## Exercise brief
Your answer should consist only of the lines below from the one with "t(0)= 1,\ t(1)= 2\\" through the one with "La función map()", copied exactly.

Content starts

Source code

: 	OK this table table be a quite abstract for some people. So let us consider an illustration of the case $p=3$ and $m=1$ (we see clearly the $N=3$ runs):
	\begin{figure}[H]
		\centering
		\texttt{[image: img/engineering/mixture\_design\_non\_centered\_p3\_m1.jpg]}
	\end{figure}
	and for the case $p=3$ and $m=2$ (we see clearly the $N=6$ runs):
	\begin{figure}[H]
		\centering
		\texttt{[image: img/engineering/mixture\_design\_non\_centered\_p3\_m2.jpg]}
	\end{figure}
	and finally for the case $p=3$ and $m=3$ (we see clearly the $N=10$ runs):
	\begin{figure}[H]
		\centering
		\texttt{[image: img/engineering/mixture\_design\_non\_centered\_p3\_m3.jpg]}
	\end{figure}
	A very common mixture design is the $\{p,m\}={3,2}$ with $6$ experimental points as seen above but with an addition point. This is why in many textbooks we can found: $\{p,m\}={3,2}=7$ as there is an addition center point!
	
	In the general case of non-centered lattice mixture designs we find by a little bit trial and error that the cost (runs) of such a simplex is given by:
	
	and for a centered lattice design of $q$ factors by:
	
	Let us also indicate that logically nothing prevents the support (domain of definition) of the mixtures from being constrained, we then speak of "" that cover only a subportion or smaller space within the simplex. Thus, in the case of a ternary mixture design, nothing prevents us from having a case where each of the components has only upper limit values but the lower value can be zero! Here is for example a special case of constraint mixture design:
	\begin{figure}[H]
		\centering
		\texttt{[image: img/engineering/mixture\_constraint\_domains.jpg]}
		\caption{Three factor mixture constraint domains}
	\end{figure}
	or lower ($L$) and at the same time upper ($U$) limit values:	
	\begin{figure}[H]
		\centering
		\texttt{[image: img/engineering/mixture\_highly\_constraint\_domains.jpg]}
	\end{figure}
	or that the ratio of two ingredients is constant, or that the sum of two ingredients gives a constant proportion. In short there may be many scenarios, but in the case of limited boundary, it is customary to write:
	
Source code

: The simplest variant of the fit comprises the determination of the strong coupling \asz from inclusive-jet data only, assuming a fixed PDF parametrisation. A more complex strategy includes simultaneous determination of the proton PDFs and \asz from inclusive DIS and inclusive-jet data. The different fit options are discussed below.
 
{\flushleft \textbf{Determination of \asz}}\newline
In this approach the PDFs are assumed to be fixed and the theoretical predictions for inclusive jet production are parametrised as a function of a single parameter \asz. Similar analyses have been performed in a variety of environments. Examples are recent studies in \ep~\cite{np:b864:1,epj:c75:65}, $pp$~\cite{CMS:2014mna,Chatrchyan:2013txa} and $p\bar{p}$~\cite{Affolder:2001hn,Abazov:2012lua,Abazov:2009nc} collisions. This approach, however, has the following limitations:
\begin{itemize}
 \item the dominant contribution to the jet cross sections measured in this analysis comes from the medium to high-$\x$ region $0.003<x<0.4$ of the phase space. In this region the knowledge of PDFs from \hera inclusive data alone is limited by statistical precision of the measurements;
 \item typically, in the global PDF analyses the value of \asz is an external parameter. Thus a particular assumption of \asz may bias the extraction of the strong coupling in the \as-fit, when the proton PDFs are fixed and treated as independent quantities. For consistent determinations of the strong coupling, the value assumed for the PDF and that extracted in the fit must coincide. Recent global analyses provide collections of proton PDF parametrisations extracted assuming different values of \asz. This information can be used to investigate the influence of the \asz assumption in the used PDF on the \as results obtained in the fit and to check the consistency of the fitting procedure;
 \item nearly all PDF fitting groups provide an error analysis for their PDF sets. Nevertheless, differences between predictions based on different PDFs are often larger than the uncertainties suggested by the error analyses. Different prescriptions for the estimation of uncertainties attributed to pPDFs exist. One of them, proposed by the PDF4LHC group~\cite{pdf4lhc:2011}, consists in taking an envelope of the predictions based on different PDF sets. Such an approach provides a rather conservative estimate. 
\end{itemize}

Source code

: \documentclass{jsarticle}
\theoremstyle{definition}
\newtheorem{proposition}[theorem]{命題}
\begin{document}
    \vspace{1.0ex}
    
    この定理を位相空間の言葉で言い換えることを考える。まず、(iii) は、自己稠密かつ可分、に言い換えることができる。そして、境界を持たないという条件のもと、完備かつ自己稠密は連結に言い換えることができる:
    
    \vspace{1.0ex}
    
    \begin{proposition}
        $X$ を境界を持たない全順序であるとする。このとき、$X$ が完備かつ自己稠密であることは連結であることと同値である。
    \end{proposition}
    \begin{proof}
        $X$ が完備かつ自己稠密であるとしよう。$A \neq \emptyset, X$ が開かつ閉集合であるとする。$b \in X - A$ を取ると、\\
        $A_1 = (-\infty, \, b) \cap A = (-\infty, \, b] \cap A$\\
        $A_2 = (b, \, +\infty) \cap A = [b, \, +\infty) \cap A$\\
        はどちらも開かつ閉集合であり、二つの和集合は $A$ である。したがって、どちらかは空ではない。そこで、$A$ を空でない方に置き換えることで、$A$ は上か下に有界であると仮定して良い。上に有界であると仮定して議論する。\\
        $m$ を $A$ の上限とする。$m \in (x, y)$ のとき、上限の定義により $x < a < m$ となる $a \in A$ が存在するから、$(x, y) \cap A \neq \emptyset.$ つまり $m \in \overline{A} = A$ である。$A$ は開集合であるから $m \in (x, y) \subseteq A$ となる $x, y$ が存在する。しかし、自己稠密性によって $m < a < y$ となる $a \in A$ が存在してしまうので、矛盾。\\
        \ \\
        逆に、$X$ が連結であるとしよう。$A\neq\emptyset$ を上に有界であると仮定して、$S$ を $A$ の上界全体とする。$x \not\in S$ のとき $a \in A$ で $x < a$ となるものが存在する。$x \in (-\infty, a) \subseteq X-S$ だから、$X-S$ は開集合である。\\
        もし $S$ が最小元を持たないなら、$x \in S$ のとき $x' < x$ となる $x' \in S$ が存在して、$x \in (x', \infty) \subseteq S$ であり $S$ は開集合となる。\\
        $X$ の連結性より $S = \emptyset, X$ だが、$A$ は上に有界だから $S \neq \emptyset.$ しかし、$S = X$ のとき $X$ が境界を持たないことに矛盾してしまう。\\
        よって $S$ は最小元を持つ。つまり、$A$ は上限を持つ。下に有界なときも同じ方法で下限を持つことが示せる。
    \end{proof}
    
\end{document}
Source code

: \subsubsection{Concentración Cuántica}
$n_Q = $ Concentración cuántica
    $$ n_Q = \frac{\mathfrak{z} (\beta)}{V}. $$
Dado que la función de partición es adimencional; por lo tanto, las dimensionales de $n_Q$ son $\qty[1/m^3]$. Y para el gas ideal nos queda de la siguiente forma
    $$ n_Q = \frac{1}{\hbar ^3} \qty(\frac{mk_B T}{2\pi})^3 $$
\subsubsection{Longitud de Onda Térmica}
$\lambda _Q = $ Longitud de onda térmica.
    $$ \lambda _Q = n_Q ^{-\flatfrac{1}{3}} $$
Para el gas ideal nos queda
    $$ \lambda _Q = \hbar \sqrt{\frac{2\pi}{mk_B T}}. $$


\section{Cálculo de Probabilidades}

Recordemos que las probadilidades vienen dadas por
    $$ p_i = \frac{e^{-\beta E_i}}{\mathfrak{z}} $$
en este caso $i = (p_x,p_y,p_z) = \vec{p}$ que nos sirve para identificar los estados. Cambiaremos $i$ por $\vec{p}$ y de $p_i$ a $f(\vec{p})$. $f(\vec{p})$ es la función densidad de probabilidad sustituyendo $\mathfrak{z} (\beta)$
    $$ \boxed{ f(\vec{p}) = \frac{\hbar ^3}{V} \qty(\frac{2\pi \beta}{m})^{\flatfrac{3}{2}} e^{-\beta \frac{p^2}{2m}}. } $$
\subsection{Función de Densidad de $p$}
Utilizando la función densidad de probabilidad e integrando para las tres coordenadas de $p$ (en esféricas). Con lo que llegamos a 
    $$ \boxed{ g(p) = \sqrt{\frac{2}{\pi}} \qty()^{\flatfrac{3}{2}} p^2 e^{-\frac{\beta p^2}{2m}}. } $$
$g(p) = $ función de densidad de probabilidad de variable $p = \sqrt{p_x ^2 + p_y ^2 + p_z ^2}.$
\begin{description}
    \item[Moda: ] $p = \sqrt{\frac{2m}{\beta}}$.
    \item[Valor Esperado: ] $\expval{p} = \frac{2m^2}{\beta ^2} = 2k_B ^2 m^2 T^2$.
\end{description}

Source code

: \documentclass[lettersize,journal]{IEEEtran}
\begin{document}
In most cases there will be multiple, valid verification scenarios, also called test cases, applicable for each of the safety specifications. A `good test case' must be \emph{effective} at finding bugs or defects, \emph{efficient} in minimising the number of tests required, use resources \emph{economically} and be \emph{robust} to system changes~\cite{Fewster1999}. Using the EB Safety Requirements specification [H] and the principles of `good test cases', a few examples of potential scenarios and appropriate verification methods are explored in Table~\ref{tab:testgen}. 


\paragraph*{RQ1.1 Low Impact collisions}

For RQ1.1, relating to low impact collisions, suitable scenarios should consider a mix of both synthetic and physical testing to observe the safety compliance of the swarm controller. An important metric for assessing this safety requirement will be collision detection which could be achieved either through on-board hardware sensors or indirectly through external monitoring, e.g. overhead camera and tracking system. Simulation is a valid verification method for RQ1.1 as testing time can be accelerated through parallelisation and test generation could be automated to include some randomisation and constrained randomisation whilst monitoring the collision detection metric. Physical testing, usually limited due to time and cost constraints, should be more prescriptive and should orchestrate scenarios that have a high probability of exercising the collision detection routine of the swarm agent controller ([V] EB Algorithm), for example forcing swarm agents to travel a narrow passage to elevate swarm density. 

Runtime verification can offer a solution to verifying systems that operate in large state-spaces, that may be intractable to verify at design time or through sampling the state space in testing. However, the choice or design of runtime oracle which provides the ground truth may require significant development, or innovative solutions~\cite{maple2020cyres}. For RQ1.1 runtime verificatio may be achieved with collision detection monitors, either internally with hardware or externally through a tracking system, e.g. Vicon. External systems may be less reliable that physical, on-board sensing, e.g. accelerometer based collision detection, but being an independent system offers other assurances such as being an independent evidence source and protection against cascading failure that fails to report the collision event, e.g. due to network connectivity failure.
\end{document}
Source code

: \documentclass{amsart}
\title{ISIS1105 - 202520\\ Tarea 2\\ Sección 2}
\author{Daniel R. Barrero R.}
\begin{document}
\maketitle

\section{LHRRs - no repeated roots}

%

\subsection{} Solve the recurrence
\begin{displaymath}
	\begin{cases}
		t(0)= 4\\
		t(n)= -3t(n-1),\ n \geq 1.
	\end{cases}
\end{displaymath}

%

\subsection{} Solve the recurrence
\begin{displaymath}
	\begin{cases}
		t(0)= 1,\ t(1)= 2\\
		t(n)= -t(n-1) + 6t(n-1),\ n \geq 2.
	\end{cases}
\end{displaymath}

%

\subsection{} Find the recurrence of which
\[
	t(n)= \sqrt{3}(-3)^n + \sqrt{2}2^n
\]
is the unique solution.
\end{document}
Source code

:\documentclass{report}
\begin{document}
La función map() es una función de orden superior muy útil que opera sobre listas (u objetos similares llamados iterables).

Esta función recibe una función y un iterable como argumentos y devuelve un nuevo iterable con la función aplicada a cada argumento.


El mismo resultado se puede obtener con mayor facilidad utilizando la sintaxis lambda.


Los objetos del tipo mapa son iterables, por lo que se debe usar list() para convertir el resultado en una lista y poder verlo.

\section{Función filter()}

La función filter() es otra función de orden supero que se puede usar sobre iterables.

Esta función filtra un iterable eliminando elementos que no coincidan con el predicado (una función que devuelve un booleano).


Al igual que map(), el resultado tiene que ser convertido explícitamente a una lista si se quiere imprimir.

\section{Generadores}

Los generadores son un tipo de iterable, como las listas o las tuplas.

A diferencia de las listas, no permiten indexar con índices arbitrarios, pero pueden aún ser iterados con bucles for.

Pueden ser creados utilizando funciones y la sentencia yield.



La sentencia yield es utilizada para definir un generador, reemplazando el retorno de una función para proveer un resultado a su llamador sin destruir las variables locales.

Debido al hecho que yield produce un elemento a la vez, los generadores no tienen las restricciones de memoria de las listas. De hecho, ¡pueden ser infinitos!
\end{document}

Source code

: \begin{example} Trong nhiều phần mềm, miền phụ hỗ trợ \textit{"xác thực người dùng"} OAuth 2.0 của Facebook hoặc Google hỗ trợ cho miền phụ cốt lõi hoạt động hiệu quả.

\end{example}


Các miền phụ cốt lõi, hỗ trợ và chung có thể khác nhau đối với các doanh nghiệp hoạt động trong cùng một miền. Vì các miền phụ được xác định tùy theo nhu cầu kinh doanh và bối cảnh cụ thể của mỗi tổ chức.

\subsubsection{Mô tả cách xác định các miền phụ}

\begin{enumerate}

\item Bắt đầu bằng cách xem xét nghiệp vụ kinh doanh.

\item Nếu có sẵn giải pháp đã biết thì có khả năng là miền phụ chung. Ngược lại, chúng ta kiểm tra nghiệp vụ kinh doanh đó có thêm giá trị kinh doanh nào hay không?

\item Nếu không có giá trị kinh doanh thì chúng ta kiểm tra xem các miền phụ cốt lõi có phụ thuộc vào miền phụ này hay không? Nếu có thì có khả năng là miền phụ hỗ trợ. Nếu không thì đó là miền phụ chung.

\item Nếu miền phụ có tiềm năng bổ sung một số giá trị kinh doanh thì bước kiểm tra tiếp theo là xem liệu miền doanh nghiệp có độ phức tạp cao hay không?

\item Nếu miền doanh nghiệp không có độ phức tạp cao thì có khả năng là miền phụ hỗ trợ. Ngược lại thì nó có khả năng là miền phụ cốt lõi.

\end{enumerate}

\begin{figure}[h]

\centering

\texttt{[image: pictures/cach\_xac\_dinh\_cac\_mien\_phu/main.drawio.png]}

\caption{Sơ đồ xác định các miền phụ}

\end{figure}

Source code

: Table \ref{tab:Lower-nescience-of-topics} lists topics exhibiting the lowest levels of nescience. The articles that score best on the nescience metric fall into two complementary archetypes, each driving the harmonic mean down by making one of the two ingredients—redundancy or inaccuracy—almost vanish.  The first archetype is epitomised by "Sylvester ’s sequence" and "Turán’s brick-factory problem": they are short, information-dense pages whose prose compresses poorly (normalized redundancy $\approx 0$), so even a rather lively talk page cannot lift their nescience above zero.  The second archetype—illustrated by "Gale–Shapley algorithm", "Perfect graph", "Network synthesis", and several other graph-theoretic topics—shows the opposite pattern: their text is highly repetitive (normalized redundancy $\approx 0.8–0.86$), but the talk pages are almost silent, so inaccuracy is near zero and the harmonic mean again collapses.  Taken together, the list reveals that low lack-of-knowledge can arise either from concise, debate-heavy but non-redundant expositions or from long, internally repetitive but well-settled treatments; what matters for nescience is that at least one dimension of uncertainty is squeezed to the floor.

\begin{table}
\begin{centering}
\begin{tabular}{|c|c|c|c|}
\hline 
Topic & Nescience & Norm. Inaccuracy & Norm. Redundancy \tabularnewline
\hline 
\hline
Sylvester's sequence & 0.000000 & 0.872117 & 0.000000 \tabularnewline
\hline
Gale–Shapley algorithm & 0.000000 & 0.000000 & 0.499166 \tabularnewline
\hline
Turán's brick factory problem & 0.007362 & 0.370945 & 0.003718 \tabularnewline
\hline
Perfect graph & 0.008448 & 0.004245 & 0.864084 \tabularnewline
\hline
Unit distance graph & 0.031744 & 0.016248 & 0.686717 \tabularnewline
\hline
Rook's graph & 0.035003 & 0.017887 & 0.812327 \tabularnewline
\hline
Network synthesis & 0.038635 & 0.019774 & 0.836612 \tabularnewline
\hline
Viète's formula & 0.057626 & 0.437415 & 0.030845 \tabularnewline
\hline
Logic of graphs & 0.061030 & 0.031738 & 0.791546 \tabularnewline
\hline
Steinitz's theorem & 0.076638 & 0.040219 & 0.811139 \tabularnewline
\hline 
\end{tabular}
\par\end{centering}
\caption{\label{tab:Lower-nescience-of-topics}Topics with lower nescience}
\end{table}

Content ends

## Answer area
		t(0)= 1,\ t(1)= 2\\
		t(n)= -t(n-1) + 6t(n-1),\ n \geq 2.
	\end{cases}
\end{displaymath}

%

\subsection{} Find the recurrence of which
\[
	t(n)= \sqrt{3}(-3)^n + \sqrt{2}2^n
\]
is the unique solution.
\end{document}
Source code

:\documentclass{report}
\begin{document}
La función map() es una función de orden superior muy útil que opera sobre listas (u objetos similares llamados iterables).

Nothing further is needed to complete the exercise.